1. It takes nine times as long as Vim to open a minified JavaScript file, and then format it with Prettier: https://twitter.com/robenkleene/status/1285631026648276993
2. It takes 14 times as long to open an empty text file than BBEdit: https://twitter.com/robenkleene/status/1257724392458661889
Both of the above examples revolve around opening files for the first time, and I suspect a lot of the slowness I perceive is because I open a lot of different projects and source code files when I'm working, and this is a bad use of VS Code.

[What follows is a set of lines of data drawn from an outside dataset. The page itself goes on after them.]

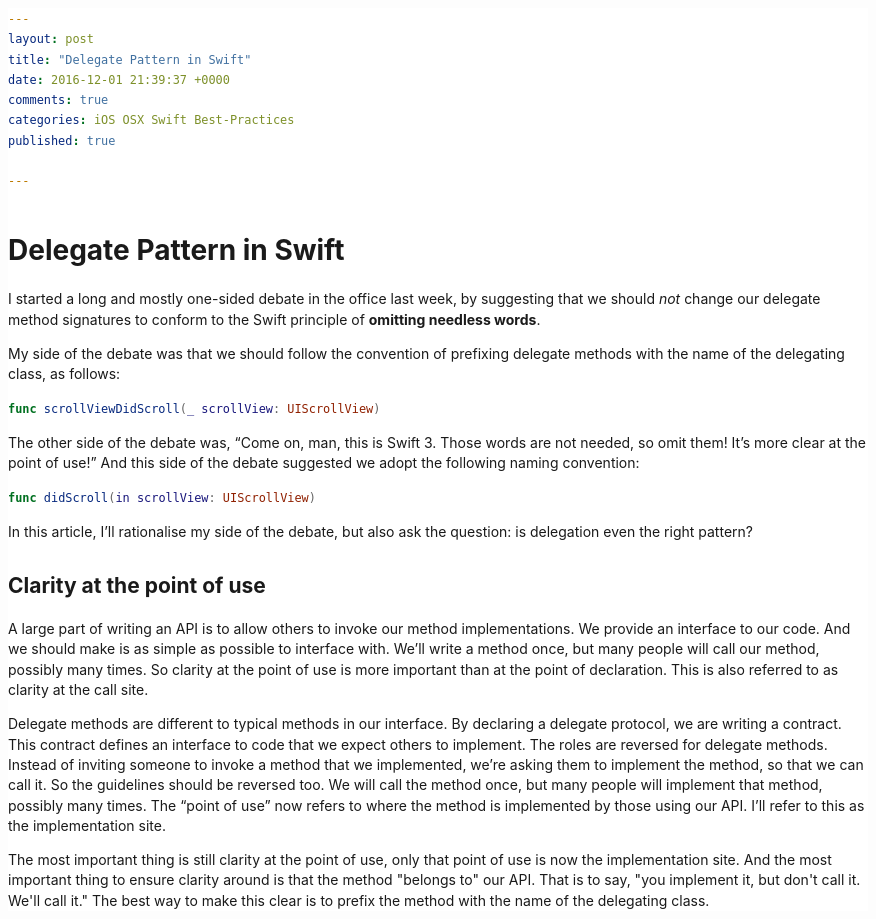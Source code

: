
 ```yaml
---
layout: post
title: "Delegate Pattern in Swift"
date: 2016-12-01 21:39:37 +0000
comments: true
categories: iOS OSX Swift Best-Practices
published: true

---
```


# Delegate Pattern in Swift

I started a long and mostly one-sided debate in the office last week, by suggesting that we should _not_ change our delegate method signatures to conform to the Swift principle of **omitting needless words**.

My side of the debate was that we should follow the convention of prefixing delegate methods with the name of the delegating class, as follows:

```swift
func scrollViewDidScroll(_ scrollView: UIScrollView)
```

The other side of the debate was, “Come on, man, this is Swift 3. Those words are not needed, so omit them! It’s more clear at the point of use!” And this side of the debate suggested we adopt the following naming convention:

```swift
func didScroll(in scrollView: UIScrollView)
```

In this article, I’ll rationalise my side of the debate, but also ask the question: is delegation even the right pattern?



## Clarity at the point of use

A large part of writing an API is to allow others to invoke our method implementations. We provide an interface to our code. And we should make is as simple as possible to interface with. We’ll write a method once, but many people will call our method, possibly many times. So clarity at the point of use is more important than at the point of declaration. This is also referred to as clarity at the call site.

Delegate methods are different to typical methods in our interface. By declaring a delegate protocol, we are writing a contract. This contract defines an interface to code that we expect others to implement. The roles are reversed for delegate methods. Instead of inviting someone to invoke a method that we implemented, we’re asking them to implement the method, so that we can call it. So the guidelines should be reversed too. We will call the method once, but many people will implement that method, possibly many times. The “point of use” now refers to where the method is implemented by those using our API. I’ll refer to this as the implementation site.

The most important thing is still clarity at the point of use, only that point of use is now the implementation site. And the most important thing to ensure clarity around is that the method "belongs to" our API. That is to say, "you implement it, but don't call it. We'll call it." The best way to make this clear is to prefix the method with the name of the delegating class.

In practice, VS Code behaves more like a multi-language IDE than a text editor. Slow startup times are generally acceptable in IDEs because you're exchanging speed for power. A programmer should ideally be proficient in both an IDE and a text editor, because they're tools applicable to different problems. E.g., VS Code is a terrible choice for things like analyzing log output, formatting large files, testing isolated snippets of code, or working on source code files that aren't part of the same project. I find this to be a shame because VS Code is flexible enough that it would otherwise be excellent for all of these tasks if it were just more performant for some operations that it struggles with now.
I would agree that VS Code isn't the fastest thing when the editor is starting up, though I find it fine when started. I pretty much always have VS Code running so I don't find this a problem.
A lot of the overhead seems to come from making a new window (even though the app itself is already running), although notably most of the time spent in the Prettier example seems to be spent syntax highlighting the JavaScript. If you want to try a direct comparison of opening a file vs. a window, you can see the difference between opening a new file in an existing window (on Mac, `⌘N` / `File > New File`) or new window (on Mac, `⌥⌘N` / `File > New Window`). For me the latter is far slower than the former.
The whole point for then from the start was to not to repeat the Atom fiasco.
The entirety of the project was running around of making Webkit not suck.
They spent ennormous effort on that.
I think it’s only noticeable if you’ve used a native application for a while. It’s not enough to go from VSC to Sublime and back to VSC again for five minutes. Make an effort to use a native app for a week or a month and then switch back.
Emacs will sometimes become slower (especially remote emacs), but it will always buffer your keypresses and do them in the correct order.
Jupyter (for whatever reason), doesn't do this with the result that I ended up wanting to create a new code block, but that keypress got lost and then i end up ruining my original code block.
I 100% noticed the difference, and it was super frustrating (fortunately I left that job, and have managed to avoid Jupyter in the new gig).
VS Code also used to have far more native code earlier on in its development life, but seems to be transitioning a lot of it to WASM (paralleling the Node ecosystem as a whole moving a lot of performance heavy stuff from native NAPI plugins to WASM boxes; as one example: the major source maps support library moved from JS native to Rust to WASM compiled from Rust, IIRC).